PyConDE & PyData Berlin 2024

FlixBus CitySnap: How we use GenAI and not only to collect captivating images for cities and confirm their locations
2024-04-24 , A1

Have you ever wondered how travel e-commerce companies gather photos of cities? While I can't speak for everyone, I will demonstrate the innovative approach we are using at Flix.

In recent years, text-to-text models like ChatGPT and text-to-image models such as DALL-E 3 have become increasingly integrated into various industries. The main aim of these initiatives is typically to generate text or images. In our presentation, we propose a slightly different approach to leveraging these models commercially. Our objective is to gather images for thousands of cities that inspire travel. We utilize ChatGPT to tailor prompts for our business requirements, enabling efficient image retrieval through API queries from free stock image services. Then we apply image-to-text models to confirm the images' locations. Finally, we need to adjust the resolution of images for display across various platforms, such as social media campaigns on Instagram, email marketing, and on our website. To achieve this, we have used an automated cropping service to get images in the required aspect ratios, followed by Lanczos sampling for downscaling the images. This integration of cutting-edge models has resulted in an automated, highly flexible process that aligns with varied business needs. Our approach is cost-efficient; processing several hundred cities amounts to only a few euros, and we have utilized commonly available services, making replication easy for everyone.

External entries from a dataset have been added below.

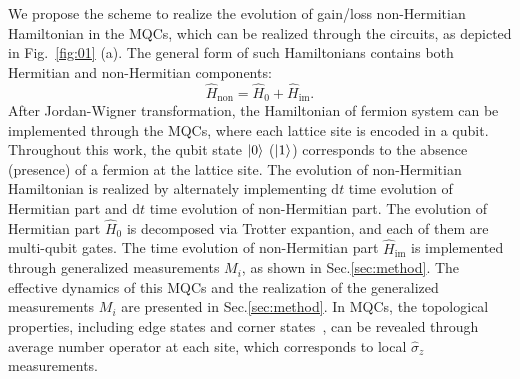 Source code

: \documentclass[longbibliography, aps, prx, amsmath, amssymb, amsfonts, twocolumn,superscriptaddress, footinbib]{revtex4-1}
\begin{document}
	We propose the scheme to realize the evolution of gain/loss non-Hermitian Hamiltonian in the MQCs, which can be realized through the circuits, as depicted in Fig.~\ref{fig:01} (a).
	The general form of such Hamiltonians contains both Hermitian and non-Hermitian components:
	\begin{equation}
		\hat{H}_{\text{non}} = \hat{H}_0 +\hat{H}_{\text{im}}. \label{eq:non-hermitian}
	\end{equation}
	After Jordan-Wigner transformation, the Hamiltonian of fermion system can be implemented through the MQCs, where each lattice site is encoded in a qubit. Throughout this work, the qubit state $\ket{0}$ ($\ket{1}$) corresponds to the absence (presence) of a fermion at the lattice site.
	The evolution of non-Hermitian Hamiltonian is realized by alternately implementing $\mathrm{d} t$ time evolution of Hermitian part and $\mathrm{d} t$ time evolution of non-Hermitian part. 
	The evolution of Hermitian part $\hat{H}_0$ is decomposed via Trotter expantion, and each of them are multi-qubit gates. 
	The time evolution of non-Hermitian part $\hat{H}_{\text{im}}$ is implemented through generalized measurements $M_i$, as shown in Sec.\ref{sec:method}.
	The effective dynamics of this MQCs and the realization of the generalized measurements $M_i$ are presented in Sec.\ref{sec:method}.
	In MQCs, the topological properties, including edge states and corner states~\cite{zou2021observation,shen2025observation}, can be revealed through average number operator at each site, which corresponds to local $\hat{\sigma}_z$ measurements.
\end{document}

Flix's buses serve over 5,000 cities, and to elevate our customers' experience, we aim to collect captivating photos for each city. Photo city collection task is not new, but previously, it was predominantly addressed with human resources. However, due to the extensive number and the growing scale of our bus network, manually gathering photos for each city is unfeasible and non scalable. In this talk, we will demonstrate how we built a fully automated end-to-end pipeline to achieve this goal. Our pipeline comprises three main steps.

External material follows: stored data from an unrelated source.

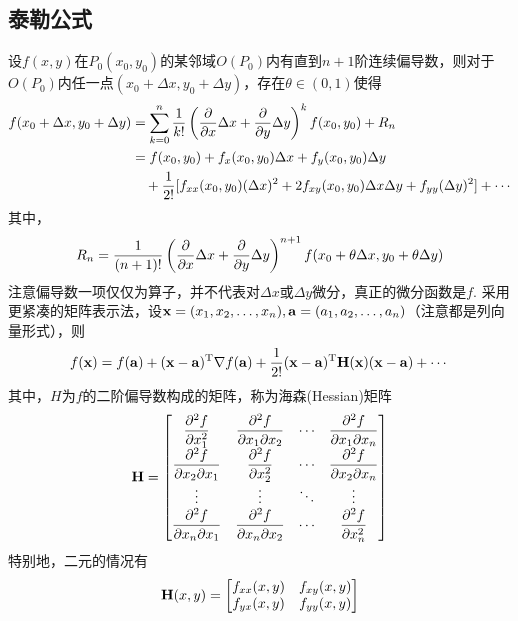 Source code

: \subsection{泰勒公式}
\begin{theorem}[Taylor]
设$f(x,y)$在$P_0(x_0,y_0)$的某邻域$O(P_0)$内有直到$n+1$阶连续偏导数，则对于$O(P_0)$内任一点$(x_0+\Delta x,y_0+\Delta y)$，存在$\theta\in(0,1)$使得
\[\begin{aligned}
f(x_0+\Delta x,y_0+\Delta y)&=\sum_{k=0}^n\frac{1}{k!}\left(\dfrac{\partial }{\partial x}\Delta x+\dfrac{\partial }{\partial y}\Delta y\right)^kf(x_0,y_0)+R_n\\
&=f(x_0,y_0)+f_x(x_0,y_0)\Delta x+f_y(x_0,y_0)\Delta y\\
&\quad+\frac{1}{2!}[f_{xx}(x_0,y_0)(\Delta x)^2+2f_{xy}(x_0,y_0)\Delta x\Delta y+f_{yy}(\Delta y)^2]+\cdots
\end{aligned}\]
其中，
\[R_n=\frac{1}{(n+1)!}\left(\dfrac{\partial }{\partial x}\Delta x+\dfrac{\partial }{\partial y}\Delta y\right)^{n+1}f(x_0+\theta\Delta x,y_0+\theta\Delta y)\]
注意偏导数一项仅仅为算子，并不代表对$\Delta x$或$\Delta y$微分，真正的微分函数是$f$.
采用更紧凑的矩阵表示法，设$\mathbf{x}=(x_1,x_2,\ldots,x_n),\mathbf{a}=(a_1,a_2,\ldots,a_n)$（注意都是列向量形式），则
\[f(\mathbf{x})=f(\mathbf{a})+(\mathbf{x}-\mathbf{a})^{\mathrm{T}}\nabla f(\mathbf{a})+\frac{1}{2!}(\mathbf{x}-\mathbf{a})^{\mathrm{T}} \mathbf{H}(\mathbf{x})(\mathbf{x}-\mathbf{a})+\cdots\]
其中，$H$为$f$的二阶偏导数构成的矩阵，称为海森(Hessian)矩阵
\[\mathbf{H}=\begin{bmatrix}\dfrac{\partial^2 f}{\partial x_1^2} & \dfrac{\partial^2 f}{\partial x_1\partial x_2} &\cdots &\dfrac{\partial^2 f}{\partial x_1\partial x_n}\\
\dfrac{\partial^2 f}{\partial x_2\partial x_1}&\dfrac{\partial^2 f}{\partial x_2^2}&\cdots&\dfrac{\partial^2 f}{\partial x_2\partial x_n}\\
\vdots&\vdots&\ddots&\vdots\\
\dfrac{\partial^2 f}{\partial x_n\partial x_1}&\dfrac{\partial^2 f}{\partial x_n\partial x_2}&\cdots&\dfrac{\partial^2 f}{\partial x_n^2}\end{bmatrix}\]
特别地，二元的情况有
\[\mathbf{H}(x,y)=\begin{bmatrix}f_{xx}(x,y) & f_{xy}(x,y)\\f_{yx}(x,y) & f_{yy}(x,y)\end{bmatrix}\]
\end{theorem}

The first step involves collecting city images from free image stock services like Pixabay and Pexels, via API. Simple queries by city names yielded poor results as not every image is enticing enough to inspire visits to the city. People often travel to see a city's landmarks, which is why we utilized ChatGPT to gather images of prominent landmarks for each city.

The second and most complicated step is to verify that the images accurately represent the targeted cities. Initially, we relied on metadata from the image stock services, such as tags from photographers. However, this information is often not sufficient to validate an image's location. To improve accuracy, we investigated various services. Models like DALLE from OpenAI can predict image locations but currently lack an API for full automation. We found two services from the Google Cloud Platform with APIs suitable for location validation: the Gemini multimodal and the landmark detection service.

The third and final step of our pipeline involves adjusting the images to various resolutions for display across different platforms, such as social media campaigns on Instagram, email marketing, and our website. This is achieved by cropping images to the desired aspect ratios using Google Cloud Vision API's smart cropping service, followed by Lanczos sampling for image downscaling, which is available in various open-source Python libraries.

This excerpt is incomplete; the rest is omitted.